Mit Armen Avanessian, Bettina Milz, Shermin Langhoff und Leonie Bremer
Moderation Janis El-Bira
Impulse von Theatermacher Arne Vogelgesang (internil) und Regisseur Ersan Mondtag

Die Corona-Pandemie hat Nähe- und Präsenzerfahrungen in den Künsten wie in der Gesellschaft überhaupt radikal infrage gestellt. Orte der Versammlung haben sich in aseptische Räume verwandelt, die nur unter strengsten Sicherheitsvorkehrungen zu betreten sind. Aus zivilgesellschaftlichen Treffpunkten werden Tatorte. Was bedeutet der klinische Blick, der hier eingeführt wird, für die gesellschaftliche Teilhabe und Willensbildung? Welchen Ort nehmen politische Ausdrucks- und Kunstformen in einer Gesellschaft ein, die sich auf den pandemischen Zustand als dauerhafte Bedrohung einstellen muss? Wie kann zwischen einer Kultur der Präsenz und einer aufziehenden Bildschirmgesellschaft vermittelt werden?
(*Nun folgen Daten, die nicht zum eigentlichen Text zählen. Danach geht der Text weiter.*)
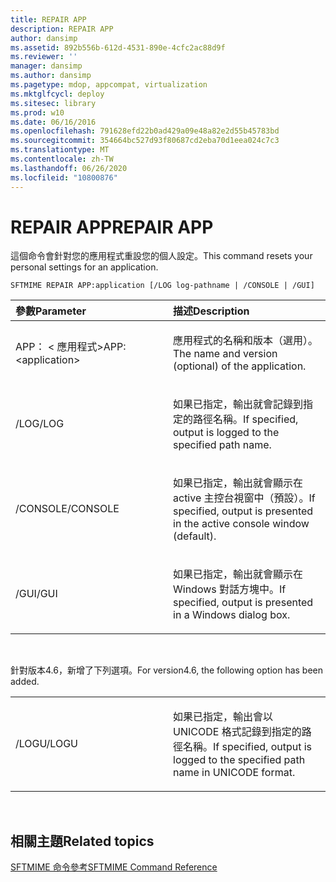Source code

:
 ```yaml
---
title: REPAIR APP
description: REPAIR APP
author: dansimp
ms.assetid: 892b556b-612d-4531-890e-4cfc2ac88d9f
ms.reviewer: ''
manager: dansimp
ms.author: dansimp
ms.pagetype: mdop, appcompat, virtualization
ms.mktglfcycl: deploy
ms.sitesec: library
ms.prod: w10
ms.date: 06/16/2016
ms.openlocfilehash: 791628efd22b0ad429a09e48a82e2d55b45783bd
ms.sourcegitcommit: 354664bc527d93f80687cd2eba70d1eea024c7c3
ms.translationtype: MT
ms.contentlocale: zh-TW
ms.lasthandoff: 06/26/2020
ms.locfileid: "10800876"
---
```

# <span data-ttu-id="4374f-103">REPAIR APP</span><span class="sxs-lookup"><span data-stu-id="4374f-103">REPAIR APP</span></span>


<span data-ttu-id="4374f-104">這個命令會針對您的應用程式重設您的個人設定。</span><span class="sxs-lookup"><span data-stu-id="4374f-104">This command resets your personal settings for an application.</span></span>

`SFTMIME REPAIR APP:application [/LOG log-pathname | /CONSOLE | /GUI]`

<table>
<colgroup>
<col width="50%" />
<col width="50%" />
</colgroup>
<thead>
<tr class="header">
<th align="left"><span data-ttu-id="4374f-105">參數</span><span class="sxs-lookup"><span data-stu-id="4374f-105">Parameter</span></span></th>
<th align="left"><span data-ttu-id="4374f-106">描述</span><span class="sxs-lookup"><span data-stu-id="4374f-106">Description</span></span></th>
</tr>
</thead>
<tbody>
<tr class="odd">
<td align="left"><p><span data-ttu-id="4374f-107">APP： &lt; 應用程式&gt;</span><span class="sxs-lookup"><span data-stu-id="4374f-107">APP:&lt;application&gt;</span></span></p></td>
<td align="left"><p><span data-ttu-id="4374f-108">應用程式的名稱和版本（選用）。</span><span class="sxs-lookup"><span data-stu-id="4374f-108">The name and version (optional) of the application.</span></span></p></td>
</tr>
<tr class="even">
<td align="left"><p><span data-ttu-id="4374f-109">/LOG</span><span class="sxs-lookup"><span data-stu-id="4374f-109">/LOG</span></span></p></td>
<td align="left"><p><span data-ttu-id="4374f-110">如果已指定，輸出就會記錄到指定的路徑名稱。</span><span class="sxs-lookup"><span data-stu-id="4374f-110">If specified, output is logged to the specified path name.</span></span></p></td>
</tr>
<tr class="odd">
<td align="left"><p><span data-ttu-id="4374f-111">/CONSOLE</span><span class="sxs-lookup"><span data-stu-id="4374f-111">/CONSOLE</span></span></p></td>
<td align="left"><p><span data-ttu-id="4374f-112">如果已指定，輸出就會顯示在 active 主控台視窗中（預設）。</span><span class="sxs-lookup"><span data-stu-id="4374f-112">If specified, output is presented in the active console window (default).</span></span></p></td>
</tr>
<tr class="even">
<td align="left"><p><span data-ttu-id="4374f-113">/GUI</span><span class="sxs-lookup"><span data-stu-id="4374f-113">/GUI</span></span></p></td>
<td align="left"><p><span data-ttu-id="4374f-114">如果已指定，輸出就會顯示在 Windows 對話方塊中。</span><span class="sxs-lookup"><span data-stu-id="4374f-114">If specified, output is presented in a Windows dialog box.</span></span></p></td>
</tr>
</tbody>
</table>

 

<span data-ttu-id="4374f-115">針對版本4.6，新增了下列選項。</span><span class="sxs-lookup"><span data-stu-id="4374f-115">For version4.6, the following option has been added.</span></span>

<table>
<colgroup>
<col width="50%" />
<col width="50%" />
</colgroup>
<tbody>
<tr class="odd">
<td align="left"><p><span data-ttu-id="4374f-116">/LOGU</span><span class="sxs-lookup"><span data-stu-id="4374f-116">/LOGU</span></span></p></td>
<td align="left"><p><span data-ttu-id="4374f-117">如果已指定，輸出會以 UNICODE 格式記錄到指定的路徑名稱。</span><span class="sxs-lookup"><span data-stu-id="4374f-117">If specified, output is logged to the specified path name in UNICODE format.</span></span></p></td>
</tr>
</tbody>
</table>

 

## <span data-ttu-id="4374f-118">相關主題</span><span class="sxs-lookup"><span data-stu-id="4374f-118">Related topics</span></span>


[<span data-ttu-id="4374f-119">SFTMIME 命令參考</span><span class="sxs-lookup"><span data-stu-id="4374f-119">SFTMIME Command Reference</span></span>](sftmime--command-reference.md)

 

 





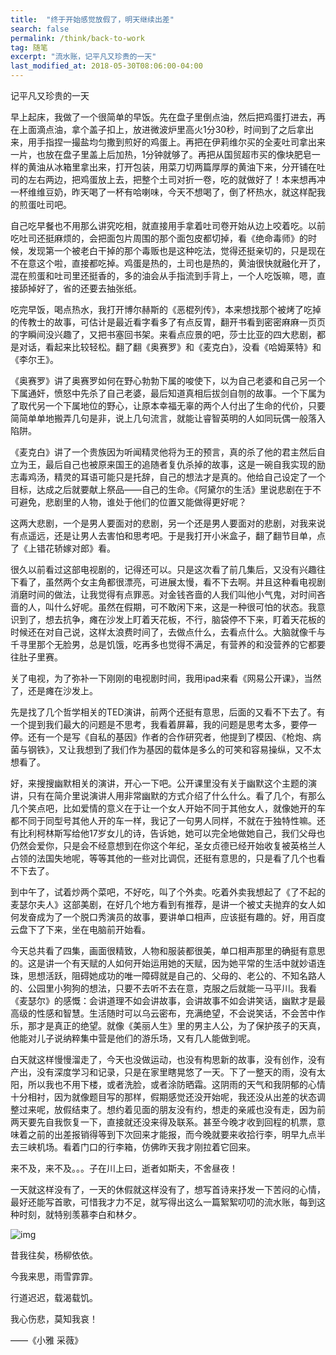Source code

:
 ```yaml
---
title:  "终于开始感觉放假了，明天继续出差"
search: false
permalink: /think/back-to-work
tag: 随笔
excerpt: "流水账，记平凡又珍贵的一天"
last_modified_at: 2018-05-30T08:06:00-04:00
---
```


记平凡又珍贵的一天

早上起床，我做了一个很简单的早饭。先在盘子里倒点油，然后把鸡蛋打进去，再在上面滴点油，拿个盖子扣上，放进微波炉里高火1分30秒，时间到了之后拿出来，用手指捏一撮盐均匀撒到煎好的鸡蛋上。再把在伊莉维尔买的全麦吐司拿出来一片，也放在盘子里盖上后加热，1分钟就够了。再把从国贸超市买的像块肥皂一样的黄油从冰箱里拿出来，打开包装，用菜刀切两篇厚厚的黄油下来，分开铺在吐司的左右两边，把鸡蛋放上去，把整个土司对折一卷，吃的就做好了！本来想再冲一杯维维豆奶，昨天喝了一杯有哈喇味，今天不想喝了，倒了杯热水，就这样配我的煎蛋吐司吧。

自己吃早餐也不用那么讲究吃相，就直接用手拿着吐司卷开始从边上咬着吃。以前吃吐司还挺麻烦的，会把面包片周围的那个面包皮都切掉，看《绝命毒师》的时候，发现第一个被老白干掉的那个毒贩也是这种吃法，觉得还挺亲切的，只是现在不在意这个啦，直接都吃掉。鸡蛋是热的，土司也是热的，黄油很快就融化开了，混在煎蛋和吐司里还挺香的，多的油会从手指流到手背上，一个人吃饭嘛，嗯，直接舔掉好了，省的还要去抽张纸。

吃完早饭，喝点热水，我打开博尔赫斯的《恶棍列传》，本来想找那个被烤了吃掉的传教士的故事，可估计是最近看字看多了有点反胃，翻开书看到密密麻麻一页页的字瞬间没兴趣了，又把书塞回书架。来看点应景的吧，莎士比亚的四大悲剧，都是对话，看起来比较轻松。翻了翻《奥赛罗》和《麦克白》，没看《哈姆莱特》和《李尔王》。

《奥赛罗》讲了奥赛罗如何在野心勃勃下属的唆使下，以为自己老婆和自己另一个下属通奸，愤怒中先杀了自己老婆，最后知道真相后拔剑自刎的故事。一个下属为了取代另一个下属地位的野心，让原本幸福无辜的两个人付出了生命的代价，只要简简单单地搬弄几句是非，说上几句流言，就能让睿智英明的人如同玩偶一般落入陷阱。

《麦克白》讲了一个贵族因为听闻精灵他将为王的预言，真的杀了他的君主然后自立为王，最后自己也被原来国王的追随者复仇杀掉的故事，这是一碗自我实现的励志毒鸡汤，精灵的耳语可能只是托辞，自己的想法才是真的。他给自己设定了一个目标，达成之后就要献上祭品——自己的生命。《阿黛尔的生活》里说悲剧在于不可避免，悲剧里的人物，谁处于他们的位置又能做得更好呢？

这两大悲剧，一个是男人要面对的悲剧，另一个还是男人要面对的悲剧，对我来说有点遥远，还是让男人去害怕和思考吧。于是我打开小米盒子，翻了翻节目单，点了《上错花轿嫁对郎》看。

很久以前看过这部电视剧的，记得还可以。只是这次看了前几集后，又没有兴趣往下看了，虽然两个女主角都很漂亮，可进展太慢，看不下去啊。并且这种看电视剧消磨时间的做法，让我觉得有点罪恶。对金钱吝啬的人我们叫他小气鬼，对时间吝啬的人，叫什么好呢。虽然在假期，可不敢闲下来，这是一种很可怕的状态。我意识到了，想去抗争，瘫在沙发上盯着天花板，不行，脑袋停不下来，盯着天花板的时候还在对自己说，这样太浪费时间了，去做点什么，去看点什么。大脑就像千与千寻里那个无脸男，总是饥饿，吃再多也觉得不满足，有营养的和没营养的它都要往肚子里赛。

关了电视，为了弥补一下刚刚的电视剧时间，我用ipad来看《网易公开课》，当然了，还是瘫在沙发上。

先是找了几个哲学相关的TED演讲，前两个还挺有意思，后面的又看不下去了。有一个提到我们最大的问题是不思考，我看着屏幕，我的问题是思考太多，要停一停。还有一个是写《自私的基因》作者的合作研究者，他提到了模因、《枪炮、病菌与钢铁》，又让我想到了我们作为基因的载体是多么的可笑和容易操纵，又不太想看了。

好，来搜搜幽默相关的演讲，开心一下吧。公开课里没有关于幽默这个主题的演讲，只有在简介里说演讲人用非常幽默的方式介绍了什么什么。看了几个，有那么几个笑点吧，比如爱情的意义在于让一个女人开始不同于其他女人，就像她开的车都不同于同型号其他人开的车一样，我记了一句男人同样，不就在于独特性嘛。还有比利柯林斯写给他17岁女儿的诗，告诉她，她可以完全地做她自己，我们父母也仍然会爱你，只是会不经意想到在你这个年纪，圣女贞德已经开始收复被英格兰人占领的法国失地呢，等等其他的一些对比调侃，还挺有意思的，只是看了几个也看不下去了。

到中午了，试着炒两个菜吧，不好吃，叫了个外卖。吃着外卖我想起了《了不起的麦瑟尔夫人》这部美剧，在好几个地方看到有推荐，是讲一个被丈夫抛弃的女人如何发奋成为了一个脱口秀演员的故事，要讲单口相声，应该挺有趣的。好，用百度云盘下了下来，坐在电脑前开始看。

今天总共看了四集，画面很精致，人物和服装都很美，单口相声那里的确挺有意思的。这是讲一个有天赋的人如何开始运用她的天赋，因为她平常的生活中就妙语连珠，思想活跃，阻碍她成功的唯一障碍就是自己的、父母的、老公的、不知名路人的、公园里小狗狗的想法，只要不去听不去在意，克服之后就能一马平川。我看《麦瑟尔》的感慨：会讲道理不如会讲故事，会讲故事不如会讲笑话，幽默才是最高级的性感和智慧。生活随时可以乌云密布，充满绝望，不会说笑话，不会苦中作乐，那才是真正的绝望。就像《美丽人生》里的男主人公，为了保护孩子的天真，他能对儿子说纳粹集中营是他们的游乐场，又有几人能做到呢。

白天就这样慢慢溜走了，今天也没做运动，也没有构思新的故事，没有创作，没有产出，没有深度学习和记录，只是在家里瞎晃悠了一天。下了一整天的雨，没有太阳，所以我也不用下楼，或者洗脸，或者涂防晒霜。这阴雨的天气和我阴郁的心情十分相衬，因为就像题目写的那样，假期感觉还没开始呢，我还没从出差的状态调整过来呢，放假结束了。想约着见面的朋友没有约，想走的亲戚也没有走，因为前两天要先自我恢复一下，直接就还没来得及联系。甚至今晚才收到回程的机票，意味着之前的出差报销得等到下次回来才能报，而今晚就要来收拾行李，明早九点半去三峡机场。看着门口的行李箱，仿佛昨天我才刚拉着它回来。

来不及，来不及。。。子在川上曰，逝者如斯夫，不舍昼夜！

一天就这样没有了，一天的休假就这样没有了，想写首诗来抒发一下苦闷的心情，最好还能写首歌，可惜我才力不足，就写得出这么一篇絮絮叨叨的流水账，每到这种时刻，就特别羡慕李白和林夕。



![img](https://mmbiz.qpic.cn/mmbiz_jpg/fgOI29GemlkxW9I2jKYYtE1MPIMeqKctNFA0o4tb38k5kUGpxDdy89enrOE8Qkrmh8pJuA7Nh1QicmUMsWL3f6w/640?wx_fmt=jpeg)

昔我往矣，杨柳依依。

今我来思，雨雪霏霏。

行道迟迟，载渴载饥。

我心伤悲，莫知我哀！

——《小雅 采薇》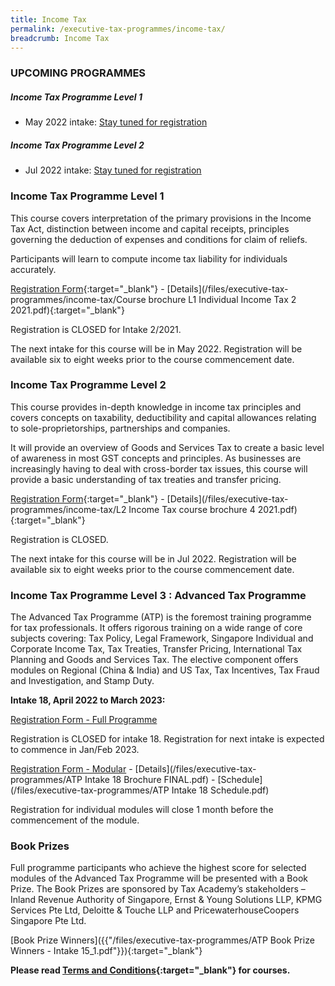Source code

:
 ```yaml
---
title: Income Tax
permalink: /executive-tax-programmes/income-tax/
breadcrumb: Income Tax
---
```

### **UPCOMING PROGRAMMES**
##### **Income Tax Programme Level 1**

* May 2022 intake: [Stay tuned for registration](/executive-tax-programmes/income-tax/#etp1oct-ta-id) 

##### **Income Tax Programme Level 2**

* Jul 2022 intake: [Stay tuned for registration](/executive-tax-programmes/income-tax/#etp2sep-ta-id) 

<a id="etp1oct-ta-id"></a>
### **Income Tax Programme Level 1**

This course covers interpretation of the primary provisions in the Income Tax Act, distinction between income and capital receipts, principles governing the deduction of expenses and conditions for claim of reliefs.

Participants will learn to compute income tax liability for individuals accurately.

[Registration Form](https://docs.google.com/forms/d/1qlROg7tvmBHK1uGxUPWOXmus2_emrH-2rgB-VY0KJdU/edit){:target="_blank"} - [Details](/files/executive-tax-programmes/income-tax/Course brochure L1 Individual Income Tax 2 2021.pdf){:target="_blank"} 

Registration is CLOSED for Intake 2/2021.

The next intake for this course will be in May 2022.  Registration will be available six to eight weeks prior to the course commencement date.

<a id="etp2sep-ta-id"></a>
### **Income Tax Programme Level 2**

This course provides in-depth knowledge in income tax principles and covers concepts on taxability, deductibility and capital allowances relating to sole-proprietorships, partnerships and companies.

It will provide an overview of Goods and Services Tax to create a basic level of awareness in most GST concepts and principles. As businesses are increasingly having to deal with cross-border tax issues, this course will provide a basic understanding of tax treaties and transfer pricing.

[Registration Form](https://docs.google.com/forms/d/17a-qp7VnRffizgpCpkvpFwpoWknutgMtX3VOp1ai6q0/edit){:target="_blank"} -  [Details](/files/executive-tax-programmes/income-tax/L2 Income Tax course brochure 4 2021.pdf){:target="_blank"} 

Registration is CLOSED.  

The next intake for this course will be in Jul 2022. Registration will be available six to eight weeks prior to the course commencement date.

<a id="atp-ta-id"></a>
### **Income Tax Programme Level 3 : Advanced Tax Programme**

The Advanced Tax Programme (ATP) is the foremost training programme for tax professionals. It offers rigorous training on a wide range of core subjects covering: Tax Policy, Legal Framework, Singapore Individual and Corporate Income Tax, Tax Treaties, Transfer Pricing, International Tax Planning and Goods and Services Tax. The elective component offers modules on Regional (China & India) and US Tax, Tax Incentives, Tax Fraud and Investigation, and Stamp Duty.

**Intake 18, April 2022 to March 2023:**

[Registration Form - Full Programme](https://form.gov.sg/61e17addbdbbe60012a7afcd)

Registration is CLOSED for intake 18.  Registration for next intake is expected to commence in Jan/Feb 2023.

[Registration Form - Modular](https://form.gov.sg/61ea54e967949600147c4375) - [Details](/files/executive-tax-programmes/ATP Intake 18 Brochure FINAL.pdf) - [Schedule](/files/executive-tax-programmes/ATP Intake 18 Schedule.pdf)

Registration for individual modules will close 1 month before the commencement of the module.


### **Book Prizes**

Full programme participants who achieve the highest score for selected modules of the Advanced Tax Programme will be presented with a Book Prize. The Book Prizes are sponsored by Tax Academy’s stakeholders – Inland Revenue Authority of Singapore, Ernst &amp; Young Solutions LLP, KPMG Services Pte Ltd, Deloitte &amp; Touche LLP and PricewaterhouseCoopers Singapore Pte Ltd.

[Book Prize Winners]({{"/files/executive-tax-programmes/ATP Book Prize Winners - Intake 15_1.pdf"}}){:target="_blank"}

**Please read [Terms and Conditions](https://production-iras-tax-academy.netlify.com/executive-tax-programmes/terms-and-conditions/){:target="_blank"} for courses.**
Es disktutieren Armen Avanessian (Keynote; Philosoph, Literaturwissenschaftler und politischer Theoretiker), Bettina Milz (Referatsleiterin Theater und Tanz im Ministerium für Kultur und Wissenschaft des Landes Nordrhein-Westfalen), Shermin Langhoff (Intendantin des Maxim Gorki Theaters Berlin) und Leonie Bremer (Fridays for Future).

 

 

12.11.2020, 20:30 Uhr

Pandemische Räume

Mit Janina Audick, Benjamin Foerster-Baldenius, Wesko Rohde und Claudia Bauer
Moderation Elena Philipp
Impulse von Dramatikerin Sivan Ben Yishai und Kulturwissenschaftlerin Sibylle Peters

Die Pandemie atomisiert den gemeinsamen Raum des Publikums und der Darsteller*innen. Wo einst eine unüberschaubare Menge von Zuschauer*innen war, finden sich jetzt Monaden von Menschen auf sorgsam abgegrenzten Sitzplatz-Inseln. Wie lassen sich angesichts der Pandemie Räume konstruieren, die als Gemeinschaftsorte erlebbar bleiben? Mit welcher Idee von Hygiene geht Theatermachen einher? Und wie greifen die neuen Bedingungen in das Bühnengeschehen ein? Es diskutieren Janina Audick (Professorin für Bühnenraum an der UdK Berlin), Benjamin Foerster-Baldenius (raumlaborberlin; Architekt), Wesko Rohde (Deutsche Theatertechnische Gesellschaft) und Claudia Bauer (Theaterregisseurin).

 

13.11.2020, 20:30 Uhr

Nach der Pandemie? Vom Theater der Zukunft

Mit Matthias Lilienthal, Tina Lorenz und Frank Hentschker
Moderation Christian Rakow
Impulse von Medientheoretiker und Künstler Peter Weibel, Schauspielerin Mavie Hörbiger und Philosoph Ludger Schwarte

Die Pandemie hat das Theater auf alte wie neue Orte abseits der angestammten Produktionsstätten zurückgeworfen. Open Air-Bühnen, Drive-In-Theater und Fußballstadien wurden zu Schauplätzen, die nach dem Frühjahrs-Lockdown als erste zur Bespielung bereitstanden. Wird dieses Ausweichen zum neuen Modellfall? Während des Lockdowns wurden auch digitale Spielorte erprobt. Es gab Zoom-Performances, Streamings mit Live-Chats, Telegram-Mitmachspiele und vieles mehr. Was wird von diesen Netztheater-Erfahrungen bleiben? Welche Erweiterungen und Verschiebungen der theatralen Sphäre sind vielversprechend? Welche Transformationen unterläuft das Theater im Ganzen – auch angesichts des absehbaren finanziellen Drucks, der auf ihnen nach der Pandemie lasten wird? Es diskutieren Matthias Lilienthal (Dramaturg und ehem. Intendant der Münchner Kammerspiele), Tina Lorenz (Projektleiterin für Digitale Entwicklung am Staatstheater Augsburg) und Frank Hentschker (Künstlerischer Leiter des Martin E. Segal Theatre Center in New York).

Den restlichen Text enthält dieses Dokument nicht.